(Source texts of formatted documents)
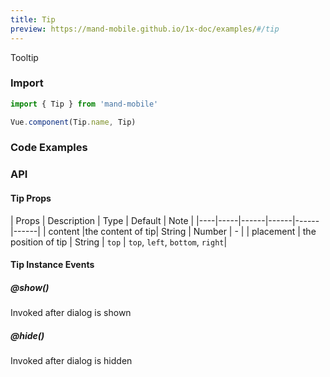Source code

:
 ```yaml
---
title: Tip
preview: https://mand-mobile.github.io/1x-doc/examples/#/tip
---
```


Tooltip

### Import

```javascript
import { Tip } from 'mand-mobile'

Vue.component(Tip.name, Tip)
```

### Code Examples
<!-- DEMO -->

### API

#### Tip Props
| Props | Description | Type | Default | Note |
|----|-----|------|------|------|------|
| content |the content of tip| String | Number | - |
| placement | the position of tip | String | `top` | `top`, `left`, `bottom`, `right`|

#### Tip Instance Events

##### @show()
Invoked after dialog is shown

##### @hide()
Invoked after dialog is hidden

> **What this task involves**: Extract the text of all the records above verbatim, excluding pictures.

> **Output of the exercise**:
Source code

:
 ```yaml
---
title: Tip
preview: https://mand-mobile.github.io/1x-doc/examples/#/tip
---
```


Tooltip

### Import

```javascript
import { Tip } from 'mand-mobile'

Vue.component(Tip.name, Tip)
```

### Code Examples
<!-- DEMO -->

### API

#### Tip Props
| Props | Description | Type | Default | Note |
|----|-----|------|------|------|------|
| content |the content of tip| String | Number | - |
| placement | the position of tip | String | `top` | `top`, `left`, `bottom`, `right`|

#### Tip Instance Events

##### @show()
Invoked after dialog is shown

##### @hide()
Invoked after dialog is hidden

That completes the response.